_YOUR ASSIGNMENT_
Based on the listing below, report how many lines contain the word "Checking". Nothing but the number, please.

_STUDY MATERIAL_
★ ★ ★ ★ ★ ★ ★
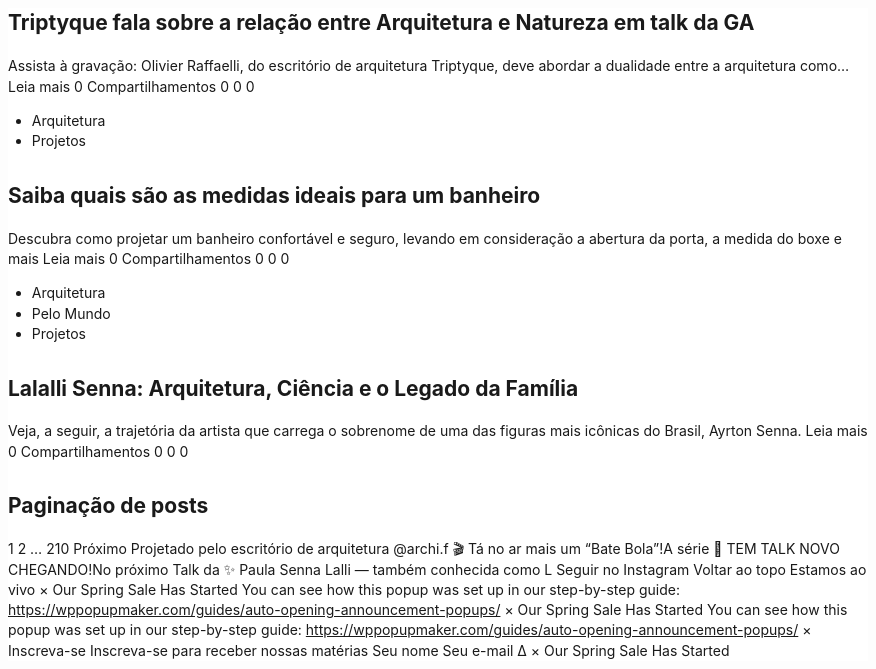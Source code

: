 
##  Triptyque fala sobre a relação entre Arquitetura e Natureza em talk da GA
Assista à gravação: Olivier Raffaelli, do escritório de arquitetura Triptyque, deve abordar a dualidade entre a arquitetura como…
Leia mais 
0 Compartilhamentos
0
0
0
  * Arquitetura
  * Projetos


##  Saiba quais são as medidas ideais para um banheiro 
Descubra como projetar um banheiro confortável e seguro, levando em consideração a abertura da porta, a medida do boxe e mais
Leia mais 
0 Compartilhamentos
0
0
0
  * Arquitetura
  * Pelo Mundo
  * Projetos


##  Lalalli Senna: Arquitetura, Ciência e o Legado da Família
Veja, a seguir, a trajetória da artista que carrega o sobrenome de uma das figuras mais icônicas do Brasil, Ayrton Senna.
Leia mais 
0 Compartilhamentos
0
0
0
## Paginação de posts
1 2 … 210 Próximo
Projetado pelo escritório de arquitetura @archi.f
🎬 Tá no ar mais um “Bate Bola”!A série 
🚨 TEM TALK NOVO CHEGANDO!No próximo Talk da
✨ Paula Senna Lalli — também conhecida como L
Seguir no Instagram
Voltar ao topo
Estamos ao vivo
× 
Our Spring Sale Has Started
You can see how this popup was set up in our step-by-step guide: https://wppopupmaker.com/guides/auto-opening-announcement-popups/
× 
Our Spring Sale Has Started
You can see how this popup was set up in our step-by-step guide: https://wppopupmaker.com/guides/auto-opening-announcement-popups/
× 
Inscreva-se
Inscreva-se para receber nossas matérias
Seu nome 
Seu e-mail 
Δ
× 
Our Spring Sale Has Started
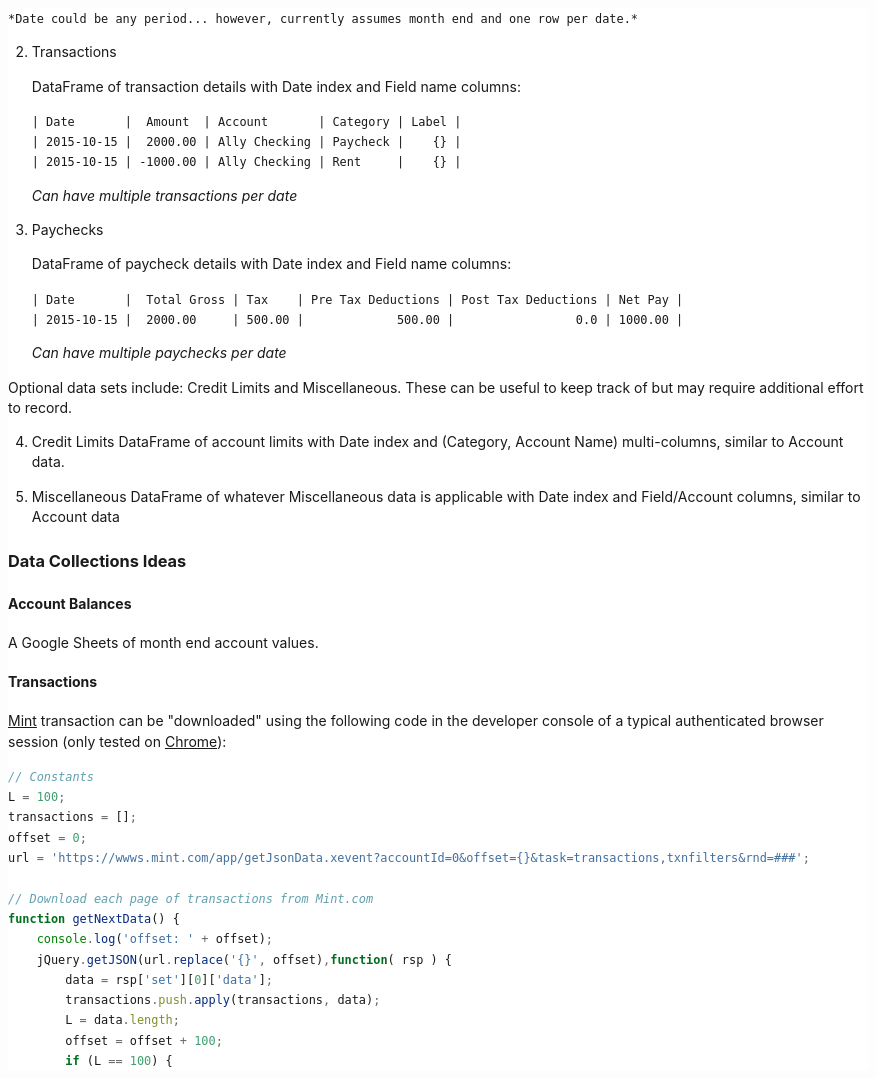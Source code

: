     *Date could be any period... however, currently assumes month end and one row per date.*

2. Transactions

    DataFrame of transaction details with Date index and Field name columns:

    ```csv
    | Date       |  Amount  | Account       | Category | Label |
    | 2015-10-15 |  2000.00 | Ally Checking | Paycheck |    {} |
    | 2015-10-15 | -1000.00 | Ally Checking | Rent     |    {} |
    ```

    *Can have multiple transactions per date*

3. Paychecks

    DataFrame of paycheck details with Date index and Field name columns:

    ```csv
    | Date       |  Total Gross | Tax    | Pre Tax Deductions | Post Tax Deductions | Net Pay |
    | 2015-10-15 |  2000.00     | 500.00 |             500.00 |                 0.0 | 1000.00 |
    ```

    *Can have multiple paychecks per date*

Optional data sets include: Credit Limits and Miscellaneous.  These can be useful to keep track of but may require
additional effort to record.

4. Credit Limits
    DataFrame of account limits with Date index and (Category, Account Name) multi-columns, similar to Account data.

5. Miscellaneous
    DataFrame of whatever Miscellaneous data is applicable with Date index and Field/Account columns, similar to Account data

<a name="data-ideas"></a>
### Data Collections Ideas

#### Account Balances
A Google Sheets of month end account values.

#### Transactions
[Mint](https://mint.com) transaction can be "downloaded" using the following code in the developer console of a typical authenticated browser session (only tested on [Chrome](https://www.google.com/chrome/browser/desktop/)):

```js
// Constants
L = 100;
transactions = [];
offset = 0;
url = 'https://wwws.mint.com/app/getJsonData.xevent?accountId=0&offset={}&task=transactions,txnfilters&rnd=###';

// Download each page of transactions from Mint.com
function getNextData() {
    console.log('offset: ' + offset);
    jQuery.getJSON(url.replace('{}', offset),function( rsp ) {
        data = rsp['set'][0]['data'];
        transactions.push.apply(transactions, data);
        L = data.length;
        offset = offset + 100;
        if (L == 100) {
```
★ ★ ★ ★ ★ ★ ★
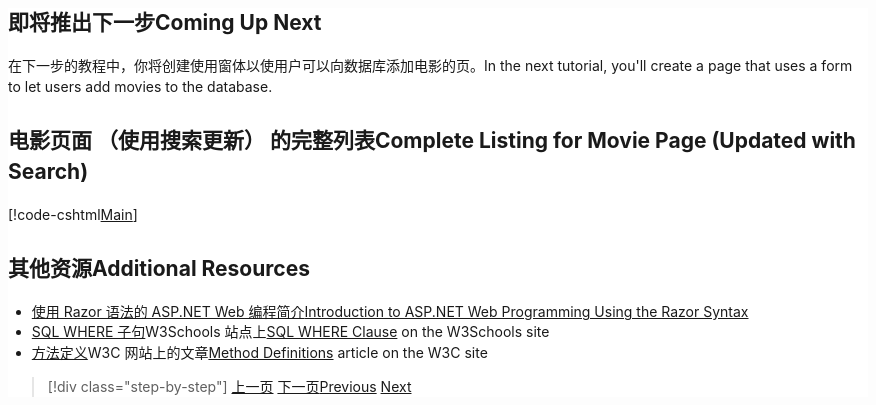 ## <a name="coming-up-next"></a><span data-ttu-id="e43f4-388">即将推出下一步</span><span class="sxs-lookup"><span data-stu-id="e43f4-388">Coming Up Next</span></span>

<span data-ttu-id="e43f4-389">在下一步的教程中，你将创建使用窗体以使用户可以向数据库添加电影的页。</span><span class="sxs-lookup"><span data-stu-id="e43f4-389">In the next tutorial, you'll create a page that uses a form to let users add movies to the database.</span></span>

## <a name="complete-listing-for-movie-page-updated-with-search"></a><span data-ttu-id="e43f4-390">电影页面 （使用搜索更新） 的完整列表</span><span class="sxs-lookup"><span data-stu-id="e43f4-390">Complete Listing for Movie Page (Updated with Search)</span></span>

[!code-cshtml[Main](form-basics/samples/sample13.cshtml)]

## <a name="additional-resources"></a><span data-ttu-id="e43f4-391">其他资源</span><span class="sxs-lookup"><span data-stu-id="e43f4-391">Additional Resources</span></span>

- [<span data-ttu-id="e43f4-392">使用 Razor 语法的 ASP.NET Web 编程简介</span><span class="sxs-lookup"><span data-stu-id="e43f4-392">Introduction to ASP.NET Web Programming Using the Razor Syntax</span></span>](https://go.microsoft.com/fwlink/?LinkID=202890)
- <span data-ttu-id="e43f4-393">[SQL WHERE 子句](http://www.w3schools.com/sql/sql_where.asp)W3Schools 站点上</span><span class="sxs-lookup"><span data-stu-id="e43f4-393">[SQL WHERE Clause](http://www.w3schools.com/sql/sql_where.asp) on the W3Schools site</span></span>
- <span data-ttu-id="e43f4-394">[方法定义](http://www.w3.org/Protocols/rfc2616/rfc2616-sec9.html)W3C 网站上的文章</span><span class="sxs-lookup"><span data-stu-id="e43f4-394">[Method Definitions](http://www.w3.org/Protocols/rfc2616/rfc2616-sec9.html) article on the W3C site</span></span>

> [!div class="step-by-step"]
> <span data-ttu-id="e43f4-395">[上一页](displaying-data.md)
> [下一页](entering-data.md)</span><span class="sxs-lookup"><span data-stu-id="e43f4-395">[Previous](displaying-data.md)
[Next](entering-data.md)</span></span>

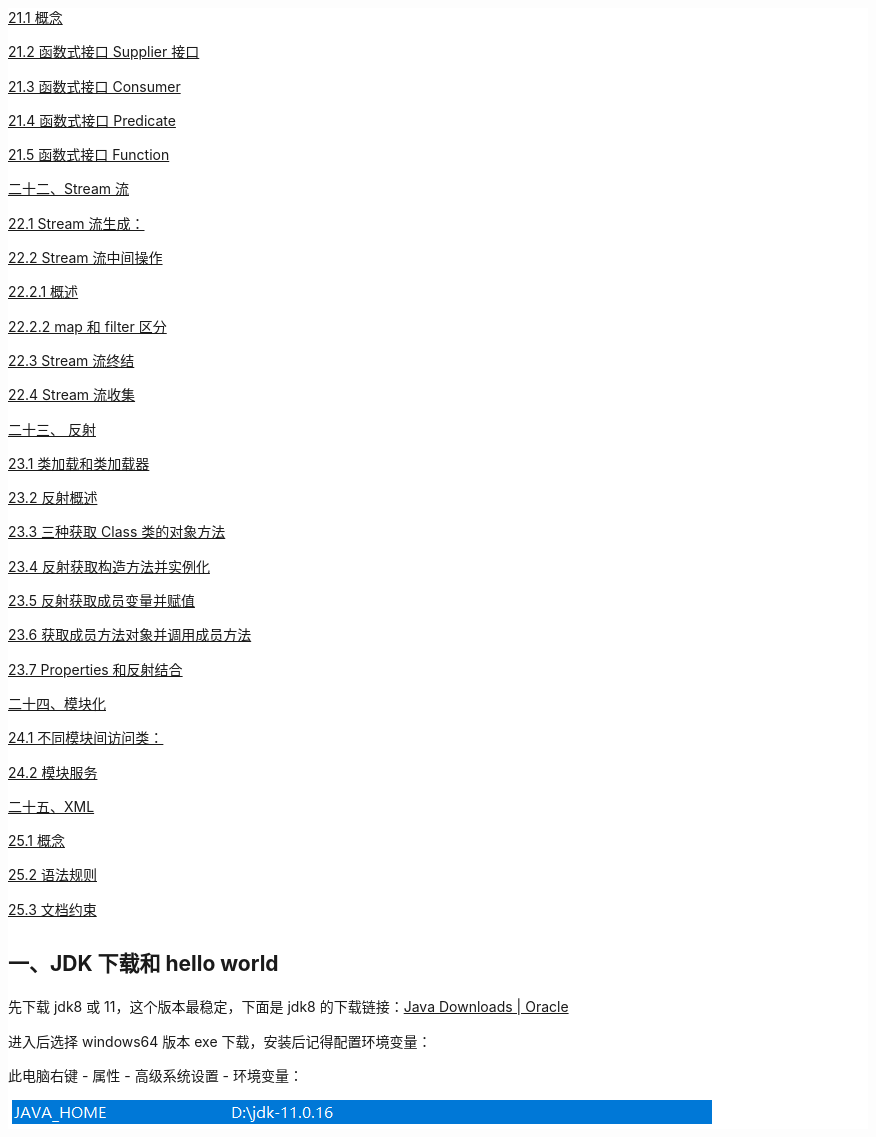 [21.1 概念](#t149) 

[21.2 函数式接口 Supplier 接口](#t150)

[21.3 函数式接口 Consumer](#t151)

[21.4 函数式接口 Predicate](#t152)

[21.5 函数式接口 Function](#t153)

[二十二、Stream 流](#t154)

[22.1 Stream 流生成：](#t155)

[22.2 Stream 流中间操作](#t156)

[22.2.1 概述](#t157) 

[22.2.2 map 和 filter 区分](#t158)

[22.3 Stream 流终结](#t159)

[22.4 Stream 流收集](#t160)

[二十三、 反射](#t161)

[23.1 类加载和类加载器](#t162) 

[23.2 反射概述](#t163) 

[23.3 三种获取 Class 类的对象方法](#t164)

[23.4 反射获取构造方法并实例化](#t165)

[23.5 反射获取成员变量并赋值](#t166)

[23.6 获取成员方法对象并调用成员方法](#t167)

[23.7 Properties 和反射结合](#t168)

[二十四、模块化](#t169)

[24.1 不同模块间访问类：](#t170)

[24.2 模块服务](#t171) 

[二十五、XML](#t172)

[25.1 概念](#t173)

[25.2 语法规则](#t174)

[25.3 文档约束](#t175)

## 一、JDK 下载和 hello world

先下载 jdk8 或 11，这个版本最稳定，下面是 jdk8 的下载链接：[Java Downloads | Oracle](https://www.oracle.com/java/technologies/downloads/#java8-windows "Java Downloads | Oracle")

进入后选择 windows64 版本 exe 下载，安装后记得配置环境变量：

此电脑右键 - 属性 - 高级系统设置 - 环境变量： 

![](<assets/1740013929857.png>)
★ ★ ★ ★ ★ ★ ★
_EXERCISE ANSWER_
2